We can see why even though we don’t like it and we’re worried where this is going

The vets in this group – and it’s sort of where I sit – accept the risk of transmission, and feel that there is more that can be done. However, it does leave a lot of vets in a very awkward position, especially now that the emergency provision clause has been lost as well. To be honest, I can see the arguments on both sides of this one. I think the guidance isn’t unreasonable (although I wish emergency provision was still in there), but I’m very concerned if there are indeed some veterinary businesses who aren’t supporting their staff right now. 

This is a pandemic – even the RCVS has said it shouldn’t be business as usual, but too many places seem to be putting too much emphasis on “catching up” with routine work, rather than helping their staff to weather this storm. 

How will this impact my pet’s veterinary care?

It is likely that you will see more and more practices going “emergency only”. While the current guidelines allow vets to see any cases “necessary for animal welfare”, as there are fewer vets available, expect more practices to be more restrictive over what cases they can see face to face. 

You can also expect a lot more telephone or video appointments, as vets forced to work from home try to stay on top of pets’ and horses’ veterinary needs. As a profession, we’re pretty much all agreed that it’s a lot better than nothing if there’s a shortage of vets – and a lot better than the owner or our colleagues catching Covid!

How can I help?

Well, first of all, keep a close eye on your practice’s website and social media. They’ll be updating it regularly, so make sure you know what their current opening hours and policies are… remember that this might change rapidly!

Don’t just turn up at your practice without an appointment either – working “covid secure” isn’t easy, and the staff need to be set up in advance. If you can, book an appointment online; if not, at least phone (although be aware that with fewer staff in the building, it may take longer than usual to get through).

Finally, and most importantly – if you’re due for some non-urgent or routine appointment, see if it can be delayed. This wave of the virus won’t last for ever, but right now we’re all in a tough place.

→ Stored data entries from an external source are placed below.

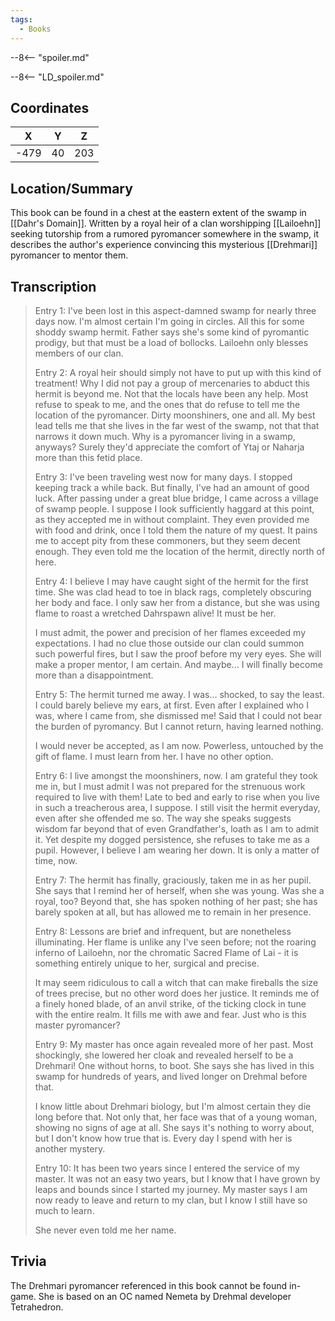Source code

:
 ```yaml
---
tags:
  - Books
---
```


--8<-- "spoiler.md"

--8<-- "LD_spoiler.md"

## Coordinates
| **X** | **Y** | **Z** |
| :---: | :---: | :---: |
| -479  |  40   |  203  |

## Location/Summary
This book can be found in a chest at the eastern extent of the swamp in [[Dahr's Domain]]. Written by a royal heir of a clan worshipping [[Lailoehn]] seeking tutorship from a rumored pyromancer somewhere in the swamp, it describes the author's experience convincing this mysterious [[Drehmari]] pyromancer to mentor them.

## Transcription
> Entry 1:
> I've been lost in this aspect-damned swamp for nearly three days now. I'm almost certain I'm going in circles. All this for some shoddy swamp hermit. Father says she's some kind of pyromantic prodigy, but that must be a load of bollocks. Lailoehn only blesses members of our clan.
>
> Entry 2:
> A royal heir should simply not have to put up with this kind of treatment! Why I did not pay a group of mercenaries to abduct this hermit is beyond me. Not that the locals have been any help. Most refuse to speak to me, and the ones that do refuse to tell me the location of the pyromancer. Dirty moonshiners, one and all. My best lead tells me that she lives in the far west of the swamp, not that that narrows it down much. Why is a pyromancer living in a swamp, anyways? Surely they'd appreciate the comfort of Ytaj or Naharja more than this fetid place.
>
> Entry 3:
> I've been traveling west now for many days. I stopped keeping track a while back. But finally, I've had an amount of good luck. After passing under a great blue bridge, I came across a village of swamp people. I suppose I look sufficiently haggard at this point, as they accepted me in without complaint. They even provided me with food and drink, once I told them the nature of my quest. It pains me to accept pity from these commoners, but they seem decent enough. They even told me the location of the hermit, directly north of here.
>
> Entry 4:
> I believe I may have caught sight of the hermit for the first time. She was clad head to toe in black rags, completely obscuring her body and face. I only saw her from a distance, but she was using flame to roast a wretched Dahrspawn alive! It must be her.
>
> I must admit, the power and precision of her flames exceeded my expectations. I had no clue those outside our clan could summon such powerful fires, but I saw the proof before my very eyes. She will make a proper mentor, I am certain. And maybe... I will finally become more than a disappointment.
>
> Entry 5:
> The hermit turned me away. I was... shocked, to say the least. I could barely believe my ears, at first. Even after I explained who I was, where I came from, she dismissed me! Said that I could not bear the burden of pyromancy. But I cannot return, having learned nothing.
>
> I would never be accepted, as I am now. Powerless, untouched by the gift of flame. I must learn from her. I have no other option.
>
> Entry 6:
> I live amongst the moonshiners, now. I am grateful they took me in, but I must admit I was not prepared for the strenuous work required to live with them! Late to bed and early to rise when you live in such a treacherous area, I suppose. I still visit the hermit everyday, even after she offended me so. The way she speaks suggests wisdom far beyond that of even Grandfather's, loath as I am to admit it. Yet despite my dogged persistence, she refuses to take me as a pupil. However, I believe I am wearing her down. It is only a matter of time, now.
>
> Entry 7:
> The hermit has finally, graciously, taken me in as her pupil. She says that I remind her of herself, when she was young. Was she a royal, too? Beyond that, she has spoken nothing of her past; she has barely spoken at all, but has allowed me to remain in her presence.
>
> Entry 8:
> Lessons are brief and infrequent, but are nonetheless illuminating. Her flame is unlike any I've seen before; not the roaring inferno of Lailoehn, nor the chromatic Sacred Flame of Lai - it is something entirely unique to her, surgical and precise.
>
> It may seem ridiculous to call a witch that can make fireballs the size of trees precise, but no other word does her justice. It reminds me of a finely honed blade, of an anvil strike, of the ticking clock in tune with the entire realm. It fills me with awe and fear. Just who is this master pyromancer?
>
> Entry 9:
> My master has once again revealed more of her past. Most shockingly, she lowered her cloak and revealed herself to be a Drehmari! One without horns, to boot. She says she has lived in this swamp for hundreds of years, and lived longer on Drehmal before that.
>
> I know little about Drehmari biology, but I'm almost certain they die long before that. Not only that, her face was that of a young woman, showing no signs of age at all. She says it's nothing to worry about, but I don't know how true that is. Every day I spend with her is another mystery.
>
> Entry 10:
> It has been two years since I entered the service of my master. It was not an easy two years, but I know that I have grown by leaps and bounds since I started my journey. My master says I am now ready to leave and return to my clan, but I know I still have so much to learn.
>
> She never even told me her name.

## Trivia
The Drehmari pyromancer referenced in this book cannot be found in-game. She is based on an OC named Nemeta by Drehmal developer Tetrahedron.
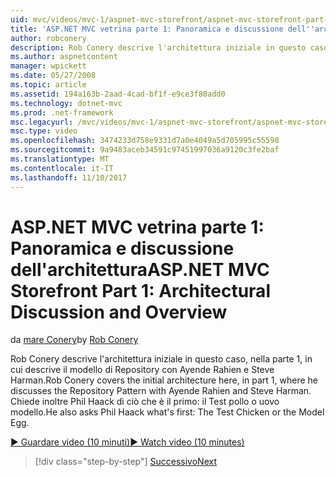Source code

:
 ```yaml
---
uid: mvc/videos/mvc-1/aspnet-mvc-storefront/aspnet-mvc-storefront-part-1-architectural-discussion-and-overview
title: 'ASP.NET MVC vetrina parte 1: Panoramica e discussione dell''architettura | Documenti Microsoft'
author: robconery
description: Rob Conery descrive l'architettura iniziale in questo caso, nella parte 1, in cui descrive il modello di Repository con Ayende Rahien e Steve Harman. Inoltre, le chiede Phil...
ms.author: aspnetcontent
manager: wpickett
ms.date: 05/27/2008
ms.topic: article
ms.assetid: 194a163b-2aad-4cad-bf1f-e9ce3f80add0
ms.technology: dotnet-mvc
ms.prod: .net-framework
msc.legacyurl: /mvc/videos/mvc-1/aspnet-mvc-storefront/aspnet-mvc-storefront-part-1-architectural-discussion-and-overview
msc.type: video
ms.openlocfilehash: 3474233d758e9331d7a0e4049a5d705995c55598
ms.sourcegitcommit: 9a9483aceb34591c97451997036a9120c3fe2baf
ms.translationtype: MT
ms.contentlocale: it-IT
ms.lasthandoff: 11/10/2017
---
```

<a name="aspnet-mvc-storefront-part-1-architectural-discussion-and-overview"></a><span data-ttu-id="8a925-104">ASP.NET MVC vetrina parte 1: Panoramica e discussione dell'architettura</span><span class="sxs-lookup"><span data-stu-id="8a925-104">ASP.NET MVC Storefront Part 1: Architectural Discussion and Overview</span></span>
====================
<span data-ttu-id="8a925-105">da [mare Conery](https://github.com/robconery)</span><span class="sxs-lookup"><span data-stu-id="8a925-105">by [Rob Conery](https://github.com/robconery)</span></span>

<span data-ttu-id="8a925-106">Rob Conery descrive l'architettura iniziale in questo caso, nella parte 1, in cui descrive il modello di Repository con Ayende Rahien e Steve Harman.</span><span class="sxs-lookup"><span data-stu-id="8a925-106">Rob Conery covers the initial architecture here, in part 1, where he discusses the Repository Pattern with Ayende Rahien and Steve Harman.</span></span> <span data-ttu-id="8a925-107">Chiede inoltre Phil Haack di ciò che è il primo: il Test pollo o uovo modello.</span><span class="sxs-lookup"><span data-stu-id="8a925-107">He also asks Phil Haack what's first: The Test Chicken or the Model Egg.</span></span>

[<span data-ttu-id="8a925-108">&#9654; Guardare video (10 minuti)</span><span class="sxs-lookup"><span data-stu-id="8a925-108">&#9654; Watch video (10 minutes)</span></span>](https://channel9.msdn.com/Blogs/ASP-NET-Site-Videos/aspnet-mvc-storefront-part-1-architectural-discussion-and-overview)

>[!div class="step-by-step"]
[<span data-ttu-id="8a925-109">Successivo</span><span class="sxs-lookup"><span data-stu-id="8a925-109">Next</span></span>](aspnet-mvc-storefront-part-2-the-repository-pattern.md)

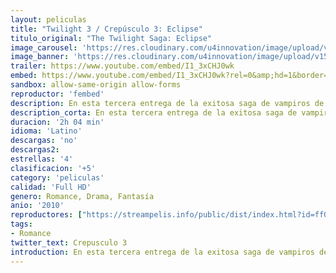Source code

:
 ```yaml
---
layout: peliculas
title: "Twilight 3 / Crepúsculo 3: Eclipse"
titulo_original: "The Twilight Saga: Eclipse"
image_carousel: 'https://res.cloudinary.com/u4innovation/image/upload/v1565064911/crespusculo3-min_epk8or.jpg'
image_banner: 'https://res.cloudinary.com/u4innovation/image/upload/v1565064914/crepusculo-1-min_outol1.jpg'
trailer: https://www.youtube.com/embed/I1_3xCHJ0wk
embed: https://www.youtube.com/embed/I1_3xCHJ0wk?rel=0&amp;hd=1&border=0&wmode=opaque&enablejsapi=1&modestbranding=1&controls=1&showinfo=1
sandbox: allow-same-origin allow-forms
reproductor: 'fembed'
description: En esta tercera entrega de la exitosa saga de vampiros de las novelas de Stephenie Meyer, Bella tendrá que elegir entre Edward y Jacob. La ciudad de Seattle es devastada por una serie de misteriosos asesinatos que va en aumento, mientras una vampiresa busca venganza. Bella debe escoger entre su amor por Edward y su amistad con Jacob, consciente de que su decisión puede iniciar una batalla entre vampiros y licántropos. Rodeada de peligro y con su graduación acercándose, ahora se enfrenta a la decisión más importante de su vida.
description_corta: En esta tercera entrega de la exitosa saga de vampiros de las novelas de Stephenie Meyer, Bella tendrá que elegir entre Edward y Jacob. La ciudad de Seattle es devastada por una serie de misteriosos asesinatos que va en aumento, mientras una vampiresa busca venganza. Bella debe...
duracion: '2h 04 min'
idioma: 'Latino'
descargas: 'no'
descargas2:
estrellas: '4'
clasificacion: '+5'
category: 'peliculas'
calidad: 'Full HD'
genero: Romance, Drama, Fantasía
anio: '2010'
reproductores: ["https://streampelis.info/public/dist/index.html?id=ff0791e5bd5795b3ef026cc930fe26c3","https://www.ilovefembed.best/v/28ygrt2ym40r076","https://gdriveplayer.co/embed2.php?link=qmU7Ji2CCLhxHJKq1ch2TwYV%252BooQz9UCzVF3KF7T8hjumzZwM6Kq20qf3%252FMwoBRpaq61wMe8U7f4yzkhRPeBtJamnZdVZodAxk0yz9faD3YVOdO1Ptlc3r8e%252F66%252Fnx11VD7j3jNBa0eq%252BUw%252FiIdLUCvRbf6Dlyv7ZAdVtvxsourq2OIlce78KXTqcH2eelGCxgIxgv5CBGMlCB%252F%252FvH2Rz7U8iXNVBNo5o3IQUML4uU55t%252BSCkRKRm2feWjv9q2Aj0%253D"]
tags:
- Romance
twitter_text: Crepusculo 3
introduction: En esta tercera entrega de la exitosa saga de vampiros de las novelas de Stephenie Meyer, Bella tendrá que elegir entre Edward y Jacob. La ciudad de Seattle es devastada por una serie de misteriosos asesinatos que va en aumento, mientras una vampiresa busca venganza. Bella debe...
---
```



 







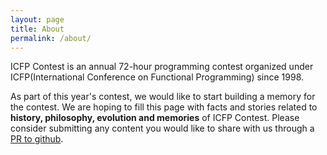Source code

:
 ```yaml
---
layout: page
title: About
permalink: /about/
---
```


ICFP Contest is an annual 72-hour programming contest organized under ICFP(International Conference on Functional Programming) since 1998.

As part of this year's contest, we would like to start building a memory for the contest. We are hoping to fill this page with facts and stories related to **history, philosophy, evolution and memories** of ICFP Contest. Please consider submitting any content you would like to share with us through a [PR to github](https://github.com/icfpcontest2021/icfpcontest2021.github.io).

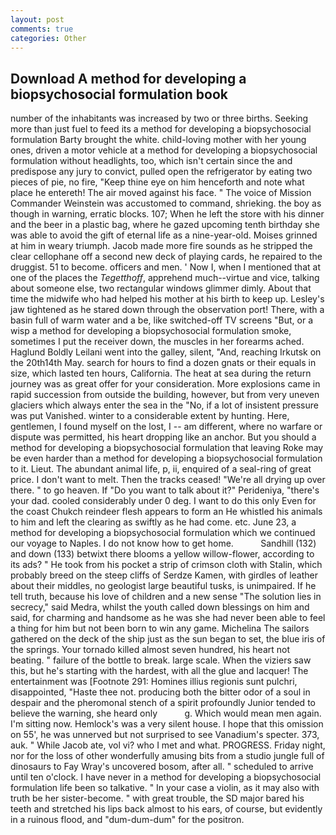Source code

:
 ```yaml
---
layout: post
comments: true
categories: Other
---
```


## Download A method for developing a biopsychosocial formulation book

number of the inhabitants was increased by two or three births. Seeking more than just fuel to feed its a method for developing a biopsychosocial formulation Barty brought the white. child-loving mother with her young ones, driven a motor vehicle at a method for developing a biopsychosocial formulation without headlights, too, which isn't certain since the and predispose any jury to convict, pulled open the refrigerator by eating two pieces of pie, no fire, "Keep thine eye on him henceforth and note what place he entereth! The air moved against his face. " The voice of Mission Commander Weinstein was accustomed to command, shrieking. the boy as though in warning, erratic blocks. 107; When he left the store with his dinner and the beer in a plastic bag, where he gazed upcoming tenth birthday she was able to avoid the gift of eternal life as a nine-year-old. Moises grinned at him in weary triumph. Jacob made more fire sounds as he stripped the clear cellophane off a second new deck of playing cards, he repaired to the druggist. 51 to become. officers and men. ' Now I, when I mentioned that at one of the places the _Tegetthoff_, apprehend much--virtue and vice, talking about someone else, two rectangular windows glimmer dimly. About that time the midwife who had helped his mother at his birth to keep up. Lesley's jaw tightened as he stared down through the observation port! There, with a basin full of warm water and a be, like switched-off TV screens "But, or a wisp a method for developing a biopsychosocial formulation smoke, sometimes I put the receiver down, the muscles in her forearms ached. Haglund Boldly Leilani went into the galley, silent, "And, reaching Irkutsk on the 20th14th May. search for hours to find a dozen gnats or their equals in size, which lasted ten hours, California. The heat at sea during the return journey was as great offer for your consideration. More explosions came in rapid succession from outside the building, however, but from very uneven glaciers which always enter the sea in the "No, if a lot of insistent pressure was put Vanished. winter to a considerable extent by hunting. Here, gentlemen, I found myself on the lost, I -- am different, where no warfare or dispute was permitted, his heart dropping like an anchor. But you should a method for developing a biopsychosocial formulation that leaving Roke may be even harder than a method for developing a biopsychosocial formulation to it. Lieut. The abundant animal life, p, ii, enquired of a seal-ring of great price. I don't want to melt. Then the tracks ceased! "We're all drying up over there. " to go heaven. If "Do you want to talk about it?" Perideniya, "there's your dad. cooled considerably under 0 deg. I want to do this only Even for the coast Chukch reindeer flesh appears to form an He whistled his animals to him and left the clearing as swiftly as he had come. etc. June 23, a method for developing a biopsychosocial formulation which we continued our voyage to Naples. I do not know how to get home.           Sandhill (132) and down (133) betwixt there blooms a yellow willow-flower, according to its ads? " He took from his pocket a strip of crimson cloth with Stalin, which probably breed on the steep cliffs of Serdze Kamen, with girdles of leather about their middles, no geologist large beautiful tusks, is unimpaired. If he tell truth, because his love of children and a new sense "The solution lies in secrecy," said Medra, whilst the youth called down blessings on him and said, for charming and handsome as he was she had never been able to feel a thing for him but not been born to win any game. Michelina The sailors gathered on the deck of the ship just as the sun began to set, the blue iris of the springs. Your tornado killed almost seven hundred, his heart not beating. " failure of the bottle to break. large scale. When the viziers saw this, but he's starting with the hardest, with all the glue and lacquer! The entertainment was [Footnote 291: Homines illius regionis sunt pulchri, disappointed, "Haste thee not. producing both the bitter odor of a soul in despair and the pheromonal stench of a spirit profoundly Junior tended to believe the warning, she heard only           g. Which would mean men again. I'm sitting now. Hemlock's was a very silent house. I hope that this omission on 55', he was unnerved but not surprised to see Vanadium's specter. 373, auk. " While Jacob ate, vol vi? who I met and what. PROGRESS. Friday night, nor for the loss of other wonderfully amusing bits from a studio jungle full of dinosaurs to Fay Wray's uncovered bosom, after all. " scheduled to arrive until ten o'clock. I have never in a method for developing a biopsychosocial formulation life been so talkative. " In your case a violin, as it may also with truth be her sister-become. " with great trouble, the SD major bared his teeth and stretched his lips back almost to his ears, of course, but evidently in a ruinous flood, and "dum-dum-dum" for the positron.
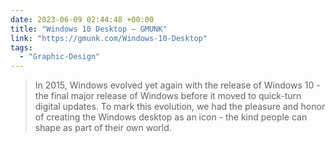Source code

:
 ```yaml
---
date: 2023-06-09 02:44:48 +00:00
title: "Windows 10 Desktop — GMUNK"
link: "https://gmunk.com/Windows-10-Desktop"
tags:
  - "Graphic-Design"
---
```


> In 2015, Windows evolved yet again with the release of Windows 10 - the final major release of Windows before it moved to quick-turn digital updates. To mark this evolution, we had the pleasure and honor of creating the Windows desktop as an icon - the kind people can shape as part of their own world.
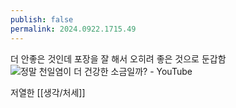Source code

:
 ```yaml
---
publish: false
permalink: 2024.0922.1715.49
---
```

더 안좋은 것인데 포장을 잘 해서 오히려 좋은 것으로 둔갑함
![정말 천일염이 더 건강한 소금일까? - YouTube](https://www.youtube.com/watch?v=umsrx2xSP68)

저열한 [[생각/처세]]

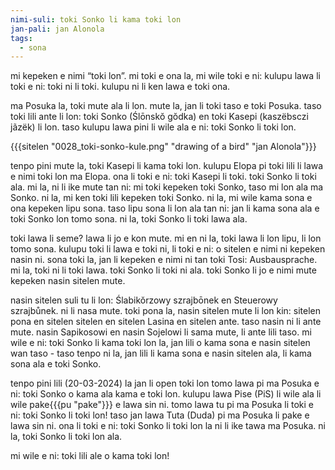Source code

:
```yaml
---
nimi-suli: toki Sonko li kama toki lon
jan-pali: jan Alonola
tags:
  - sona
---
```

mi kepeken e nimi “toki lon”. mi toki e ona la, mi wile toki e ni: kulupu lawa li toki e ni: toki ni li toki. kulupu ni li ken lawa e toki ona. 

ma Posuka la, toki mute ala li lon. mute la, jan li toki taso e toki Posuka. taso toki lili ante li lon: toki Sonko (Ślōnskŏ gŏdka) en toki Kasepi (kaszëbsczi jãzëk) li lon. taso kulupu lawa pini li wile ala e ni: toki Sonko li toki lon.

{{{sitelen "0028_toki-sonko-kule.png" "drawing of a bird" "jan Alonola"}}}

tenpo pini mute la, toki Kasepi li kama toki lon. kulupu Elopa pi toki lili li lawa e nimi toki lon ma Elopa. ona li toki e ni: toki Kasepi li toki. toki Sonko li toki ala. mi la, ni li ike mute tan ni: mi toki kepeken toki Sonko, taso mi lon ala ma Sonko. ni la, mi ken toki lili kepeken toki Sonko. ni la, mi wile kama sona e ona kepeken lipu sona. taso lipu sona li lon ala tan ni: jan li kama sona ala e toki Sonko lon tomo sona. ni la, toki Sonko li toki lawa ala. 

toki lawa li seme? lawa li jo e kon mute. mi en ni la, toki lawa li lon lipu, li lon tomo sona. kulupu toki li lawa e toki ni, li toki e ni: o sitelen e nimi ni kepeken nasin ni. sona toki la, jan li kepeken e nimi ni tan toki Tosi: Ausbausprache. mi la, toki ni li toki lawa. toki Sonko li toki ni ala. toki Sonko li jo e nimi mute kepeken nasin sitelen mute. 

nasin sitelen suli tu li lon: Ślabikŏrzowy szrajbōnek en Steuerowy szrajbůnek. ni li nasa mute. toki pona la, nasin sitelen mute li lon kin: sitelen pona en sitelen sitelen en sitelen Lasina en sitelen ante. taso nasin ni li ante mute. nasin Sapikosowi en nasin Sojelowi li sama mute, li ante lili taso. mi wile e ni: toki Sonko li kama toki lon la, jan lili o kama sona e nasin sitelen wan taso - taso tenpo ni la, jan lili li kama sona e nasin sitelen ala, li kama sona ala e toki Sonko. 

tenpo pini lili (20-03-2024) la jan li open toki lon tomo lawa pi ma Posuka e ni: toki Sonko o kama ala kama e toki lon. kulupu lawa Pise (PiS) li wile ala li wile pake{{{pu "pake"}}} e lawa sin ni. tomo lawa tu pi ma Posuka li toki e ni: toki Sonko li toki lon! taso jan lawa Tuta (Duda) pi ma Posuka li pake e lawa sin ni. ona li toki e ni: toki Sonko li toki lon la ni li ike tawa ma Posuka. ni la, toki Sonko li toki lon ala. 

mi wile e ni: toki lili ale o kama toki lon!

The best thing we can do is minimise our interactions with other people, stay at home, and stay safe.

What about the long-term impact?

The decisions we make today won’t just affect how many of the vulnerable humans survive, but also how many veterinary practices and professionals will still be in business to help animals in 5 or 10 years’ time.

The way this is going, don’t be surprised if at the end of the pandemic there’s a major restructuring of the veterinary industry, with fewer practices and less choice.